Symptom seven: event fix
“Event fix” occurs where mega-events become seeming quick fixes to fast-track major urban development projects. The deadline of mega-events acts as a “shot of adrenalin” for cities to get projects finished that would otherwise have stalled or never happened. As a result, cities and countries spend large sums on hosting an event just to secure the non-sports investment they are chasing.
Looking for a cure
The latest casualty of the syndrome was Azerbaijan, host of the 2015 European Games. The rush to get the games together in just three years meant that many of these issues played out all too painfully in Baku, and the massive budget overruns that the country’s citizens paid for were just part of the picture.
The pace of construction allowed little time for thinking about how the event fitted into city plans and forced evictions have been reported. Worse still, the silencing of dissent against the government while the world’s attention the country has plagued not just the European Games, but also the Eurovision Song Contest, which Azerbaijan hosted in 2012.
So far, attempts at reforms – such as the Olympic Agenda 2020 – have only dampened the symptoms of mega-event syndrome, rather than curing it. Radical changes are needed to make the rules of the game fairer for everyone.
For a start, hosts have to stop trying to tie mega-events to large-scale urban development. Organising something like the Olympic Games in just seven years is complex enough without turning it into a massive domestic development initiative. They should also cap public expenditure so that local people don’t end up paying when costs overrun.

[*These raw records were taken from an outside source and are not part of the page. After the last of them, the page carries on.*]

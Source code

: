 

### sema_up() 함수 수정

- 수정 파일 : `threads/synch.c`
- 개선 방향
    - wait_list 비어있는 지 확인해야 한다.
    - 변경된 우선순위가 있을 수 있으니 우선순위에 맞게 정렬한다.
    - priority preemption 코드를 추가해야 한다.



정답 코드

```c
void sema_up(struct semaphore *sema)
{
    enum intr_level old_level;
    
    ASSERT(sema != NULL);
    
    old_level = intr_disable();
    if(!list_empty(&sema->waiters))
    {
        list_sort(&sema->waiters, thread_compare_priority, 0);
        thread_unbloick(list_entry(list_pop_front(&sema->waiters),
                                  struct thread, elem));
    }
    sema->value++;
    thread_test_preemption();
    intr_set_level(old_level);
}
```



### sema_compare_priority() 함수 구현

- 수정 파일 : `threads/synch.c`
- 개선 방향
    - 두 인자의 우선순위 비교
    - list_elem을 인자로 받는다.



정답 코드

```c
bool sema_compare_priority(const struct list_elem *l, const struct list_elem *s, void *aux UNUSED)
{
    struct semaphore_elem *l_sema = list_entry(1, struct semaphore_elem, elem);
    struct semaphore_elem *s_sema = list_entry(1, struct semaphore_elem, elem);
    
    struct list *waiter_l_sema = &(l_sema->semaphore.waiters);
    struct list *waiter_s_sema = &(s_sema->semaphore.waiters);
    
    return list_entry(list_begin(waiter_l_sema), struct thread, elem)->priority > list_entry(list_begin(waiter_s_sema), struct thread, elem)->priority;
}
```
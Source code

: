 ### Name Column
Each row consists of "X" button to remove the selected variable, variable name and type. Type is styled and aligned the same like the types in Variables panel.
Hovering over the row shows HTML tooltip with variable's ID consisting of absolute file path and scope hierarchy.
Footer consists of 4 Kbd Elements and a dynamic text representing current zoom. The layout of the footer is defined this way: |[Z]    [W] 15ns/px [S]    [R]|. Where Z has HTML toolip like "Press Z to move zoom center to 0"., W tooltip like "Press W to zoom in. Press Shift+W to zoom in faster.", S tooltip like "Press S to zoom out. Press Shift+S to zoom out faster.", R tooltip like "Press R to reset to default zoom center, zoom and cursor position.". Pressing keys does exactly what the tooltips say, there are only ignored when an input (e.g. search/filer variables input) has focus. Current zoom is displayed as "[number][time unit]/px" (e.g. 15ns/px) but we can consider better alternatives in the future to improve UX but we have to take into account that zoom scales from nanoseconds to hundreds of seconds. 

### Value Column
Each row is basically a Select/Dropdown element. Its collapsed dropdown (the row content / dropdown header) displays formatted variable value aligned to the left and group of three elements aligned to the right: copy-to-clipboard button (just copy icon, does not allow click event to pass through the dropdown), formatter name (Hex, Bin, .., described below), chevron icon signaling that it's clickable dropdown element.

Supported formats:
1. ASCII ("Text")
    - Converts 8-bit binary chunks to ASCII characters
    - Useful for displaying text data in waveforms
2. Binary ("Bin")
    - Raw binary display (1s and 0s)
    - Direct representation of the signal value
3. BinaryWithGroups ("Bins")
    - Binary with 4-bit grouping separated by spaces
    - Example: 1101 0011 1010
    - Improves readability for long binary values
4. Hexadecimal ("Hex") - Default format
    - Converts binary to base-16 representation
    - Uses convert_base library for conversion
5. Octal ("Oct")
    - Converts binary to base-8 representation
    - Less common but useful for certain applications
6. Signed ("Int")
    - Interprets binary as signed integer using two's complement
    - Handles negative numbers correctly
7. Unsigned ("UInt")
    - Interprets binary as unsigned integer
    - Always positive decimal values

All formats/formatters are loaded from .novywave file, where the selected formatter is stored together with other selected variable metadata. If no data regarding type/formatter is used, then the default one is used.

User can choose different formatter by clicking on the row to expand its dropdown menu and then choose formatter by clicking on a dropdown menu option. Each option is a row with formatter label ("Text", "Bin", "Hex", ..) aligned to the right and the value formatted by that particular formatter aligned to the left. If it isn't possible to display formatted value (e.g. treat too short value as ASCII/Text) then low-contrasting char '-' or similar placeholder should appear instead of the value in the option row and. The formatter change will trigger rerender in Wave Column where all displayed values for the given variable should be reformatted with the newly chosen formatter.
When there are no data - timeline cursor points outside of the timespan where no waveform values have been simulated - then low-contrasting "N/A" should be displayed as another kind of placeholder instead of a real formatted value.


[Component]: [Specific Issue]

Cities and countries should also learn to bargain with event governing bodies for concessions and seek independent advice on the costs. The IOC, FIFA, UEFA, and others are monopolies. This means they can impose their terms and make substantial risk-free income, as long as there is enough demand for their events.
And finally, the size of mega-events needs to be scaled back. They have become much too large to be beneficial for cities or citizens.
It is a good time to push for these changes and address mega-event syndrome. The IOC is facing more difficulties finding enough cities to bid for both the Summer and Winter Olympic Games and the shake-up at FIFA has opened a window for reform. It may already too late to change the game in time for Beijing’s 2022 gambit – but changed it must be.